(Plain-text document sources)
"""

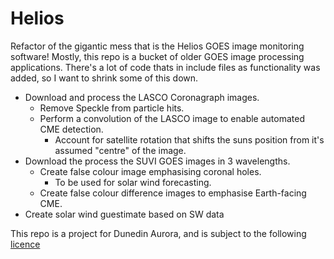 # Helios
Refactor of the gigantic mess that is the Helios GOES image monitoring software! Mostly, this repo is a bucket of older GOES image processing applications. There's a lot of code thats in include files as functionality was added, so I want to shrink some of this down. 

- Download and process the LASCO Coronagraph images.
  - Remove Speckle from particle hits.
  - Perform a convolution of the LASCO image to enable automated CME detection.
    - Account for satellite rotation that shifts the suns position from it's assumed "centre" of the image.
- Download the process the SUVI GOES images in 3 wavelengths.
  - Create false colour image emphasising coronal holes.
    - To be used for solar wind forecasting.
  - Create false colour difference images to emphasise Earth-facing CME.
- Create solar wind guestimate based on SW data

This repo is a project for Dunedin Aurora, and is subject to the following [licence](http://dunedinaurora.nz/licence.html)
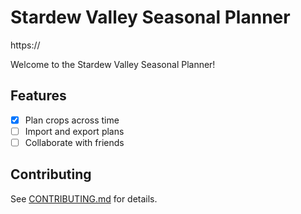 # Stardew Valley Seasonal Planner

https://

Welcome to the Stardew Valley Seasonal Planner!

## Features

- [x] Plan crops across time
- [ ] Import and export plans
- [ ] Collaborate with friends

## Contributing

See [CONTRIBUTING.md](CONTRIBUTING.md) for details.
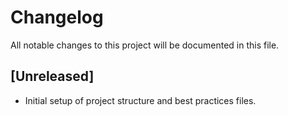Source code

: # Changelog

All notable changes to this project will be documented in this file.

## [Unreleased]
- Initial setup of project structure and best practices files.
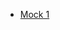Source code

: <html>
<head></head>
<body>
<ul>
	  <li><a href="https://ambarfulzele.github.io/Arshiya/Exam20.html">Mock 1</a></li>
	</ul>
</body></html>

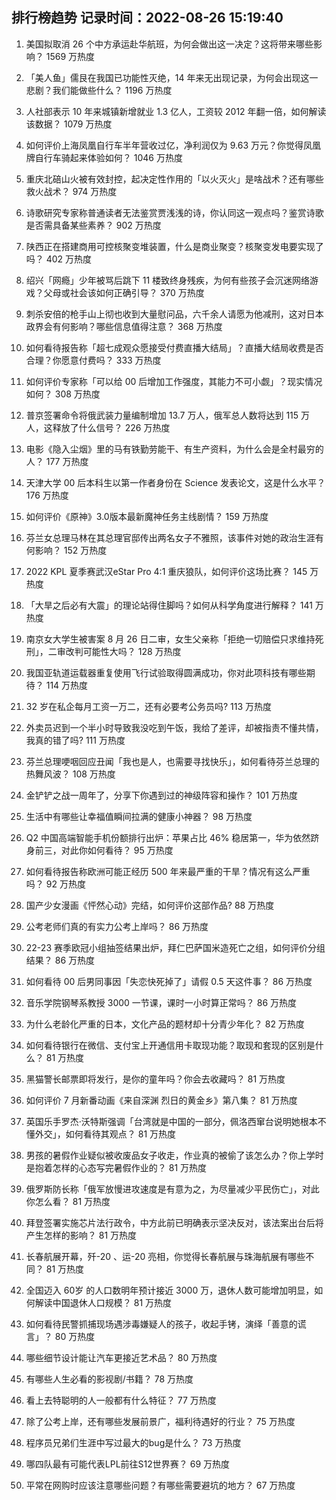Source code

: 
## 排行榜趋势 记录时间：2022-08-26 15:19:40
  
  1. 美国拟取消 26 个中方承运赴华航班，为何会做出这一决定？这将带来哪些影响？ 1569 万热度
    
  2. 「美人鱼」儒艮在我国已功能性灭绝，14 年来无出现记录，为何会出现这一悲剧？我们能做些什么？ 1196 万热度
    
  3. 人社部表示 10 年来城镇新增就业 1.3 亿人，工资较 2012 年翻一倍，如何解读该数据？ 1079 万热度
    
  4. 如何评价上海凤凰自行车半年营收过亿，净利润仅为 9.63 万元？你觉得凤凰牌自行车骑起来体验如何？ 1046 万热度
    
  5. 重庆北碚山火被有效封控，起决定性作用的「以火灭火」是啥战术？还有哪些救火战术？ 974 万热度
    
  6. 诗歌研究专家称普通读者无法鉴赏贾浅浅的诗，你认同这一观点吗？鉴赏诗歌是否需具备某些素养？ 902 万热度
    
  7. 陕西正在搭建商用可控核聚变堆装置，什么是商业聚变？核聚变发电要实现了吗？ 402 万热度
    
  8. 绍兴「网瘾」少年被骂后跳下 11 楼致终身残疾，为何有些孩子会沉迷网络游戏？父母或社会该如何正确引导？ 370 万热度
    
  9. 刺杀安倍的枪手山上彻也收到大量慰问品，六千余人请愿为他减刑，这对日本政界会有何影响？哪些信息值得注意？ 368 万热度
    
  10. 如何看待报告称「超七成观众愿接受付费直播大结局」？直播大结局收费是否合理？你愿意付费吗？ 333 万热度
    
  11. 如何评价专家称「可以给 00 后增加工作强度，其能力不可小觑」？现实情况如何？ 308 万热度
    
  12. 普京签署命令将俄武装力量编制增加 13.7 万人，俄军总人数将达到 115 万人，这释放了什么信号？ 226 万热度
    
  13. 电影《隐入尘烟》里的马有铁勤劳能干、有生产资料，为什么会是全村最穷的人？ 177 万热度
    
  14. 天津大学 00 后本科生以第一作者身份在 Science 发表论文，这是什么水平？ 176 万热度
    
  15. 如何评价《原神》3.0版本最新魔神任务主线剧情？ 159 万热度
    
  16. 芬兰女总理马林在其总理官邸传出两名女子不雅照，该事件对她的政治生涯有何影响？ 152 万热度
    
  17. 2022 KPL 夏季赛武汉eStar Pro 4:1 重庆狼队，如何评价这场比赛？ 145 万热度
    
  18. 「大旱之后必有大震」的理论站得住脚吗？如何从科学角度进行解释？ 141 万热度
    
  19. 南京女大学生被害案 8 月 26 日二审，女生父亲称「拒绝一切赔偿只求维持死刑」，二审改判可能性大吗？ 128 万热度
    
  20. 我国亚轨道运载器重复使用飞行试验取得圆满成功，你对此项科技有哪些期待？ 114 万热度
    
  21. 32 岁在私企每月工资一万二，还有必要考公务员吗? 113 万热度
    
  22. 外卖员迟到一个半小时导致我没吃到午饭，我给了差评，却被指责不懂共情，我真的错了吗? 111 万热度
    
  23. 芬兰总理哽咽回应丑闻「我也是人，也需要寻找快乐」，如何看待芬兰总理的热舞风波？ 108 万热度
    
  24. 金铲铲之战一周年了，分享下你遇到过的神级阵容和操作？ 101 万热度
    
  25. 生活中有哪些让幸福值瞬间拉满的健康小神器？ 98 万热度
    
  26. Q2 中国高端智能手机份额排行出炉：苹果占比 46% 稳居第一，华为依然跻身前三，对此你如何看待？ 95 万热度
    
  27. 如何看待报告称欧洲可能正经历 500 年来最严重的干旱？情况有这么严重吗？ 92 万热度
    
  28. 国产少女漫画《怦然心动》完结，如何评价这部作品? 88 万热度
    
  29. 公考老师们真的有实力公考上岸吗？ 86 万热度
    
  30. 22-23 赛季欧冠小组抽签结果出炉，拜仁巴萨国米造死亡之组，如何评价分组结果？ 86 万热度
    
  31. 如何看待 00 后男同事因「失恋快死掉了」请假 0.5 天这件事？ 86 万热度
    
  32. 音乐学院钢琴系教授 3000 一节课，课时一小时算正常吗？ 86 万热度
    
  33. 为什么老龄化严重的日本，文化产品的题材却十分青少年化？ 82 万热度
    
  34. 如何看待银行在微信、支付宝上开通信用卡取现功能？取现和套现的区别是什么？ 81 万热度
    
  35. 黑猫警长邮票即将发行，是你的童年吗？你会去收藏吗？ 81 万热度
    
  36. 如何评价 7 月新番动画《来自深渊 烈日的黄金乡》第八集？ 81 万热度
    
  37. 英国乐手罗杰·沃特斯强调「台湾就是中国的一部分，佩洛西窜台说明她根本不懂外交」，如何看待其观点？ 81 万热度
    
  38. 男孩的暑假作业疑似被收废品女子收走，作业真的被偷了该怎么办？你上学时是抱着怎样的心态写完暑假作业的？ 81 万热度
    
  39. 俄罗斯防长称「俄军放慢进攻速度是有意为之，为尽量减少平民伤亡」，对此你怎么看？ 81 万热度
    
  40. 拜登签署实施芯片法行政令，中方此前已明确表示坚决反对，该法案出台后将产生怎样的影响？ 81 万热度
    
  41. 长春航展开幕，歼-20 、运-20 亮相，你觉得长春航展与珠海航展有哪些不同？ 81 万热度
    
  42. 全国迈入 60岁 的人口数明年预计接近 3000 万，退休人数可能增加明显，如何解读中国退休人口规模？ 81 万热度
    
  43. 如何看待民警抓捕现场遇涉毒嫌疑人的孩子，收起手铐，演绎「善意的谎言」？ 80 万热度
    
  44. 哪些细节设计能让汽车更接近艺术品？ 80 万热度
    
  45. 有哪些人生必看的影视剧/书籍？ 78 万热度
    
  46. 看上去特聪明的人一般都有什么特征？ 77 万热度
    
  47. 除了公考上岸，还有哪些发展前景广，福利待遇好的行业？ 75 万热度
    
  48. 程序员兄弟们生涯中写过最大的bug是什么？ 73 万热度
    
  49. 哪四队最有可能代表LPL前往S12世界赛？ 69 万热度
    
  50. 平常在网购时应该注意哪些问题？有哪些需要避坑的地方？ 67 万热度
    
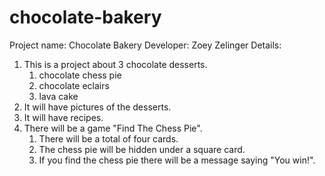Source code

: # chocolate-bakery

Project name: Chocolate Bakery
Developer: Zoey Zelinger
Details:
1. This is a project about 3 chocolate desserts.
    1. chocolate chess pie
    2. chocolate eclairs
    3. lava cake
2. It will have pictures of the desserts.
3. It will have recipes.
4. There will be a game "Find The Chess Pie".
    1. There will be a total of four cards.
    2. The chess pie will be hidden under a square card.
    3. If you find the chess pie there will be a message saying "You win!".
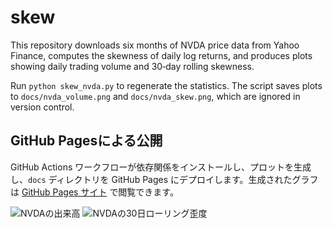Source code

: # skew

This repository downloads six months of NVDA price data from Yahoo
Finance, computes the skewness of daily log returns, and produces plots
showing daily trading volume and 30‑day rolling skewness.

Run `python skew_nvda.py` to regenerate the statistics. The script saves
plots to `docs/nvda_volume.png` and `docs/nvda_skew.png`, which are
ignored in version control.

## GitHub Pagesによる公開

GitHub Actions ワークフローが依存関係をインストールし、プロットを生成し、`docs` ディレクトリを GitHub Pages にデプロイします。生成されたグラフは [GitHub Pages サイト](https://<ユーザー名>.github.io/skew/) で閲覧できます。

![NVDAの出来高](https://<ユーザー名>.github.io/skew/nvda_volume.png)
![NVDAの30日ローリング歪度](https://<ユーザー名>.github.io/skew/nvda_skew.png)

"""

**Task goal**. In the records above, find the line containing "1. There will be a total of four cards." and the line containing "This repository downloads", then give both of them again word for word along with every line between. Omit any pictures.

**Written response**.
    1. There will be a total of four cards.
    2. The chess pie will be hidden under a square card.
    3. If you find the chess pie there will be a message saying "You win!".
Source code

: # skew

This repository downloads six months of NVDA price data from Yahoo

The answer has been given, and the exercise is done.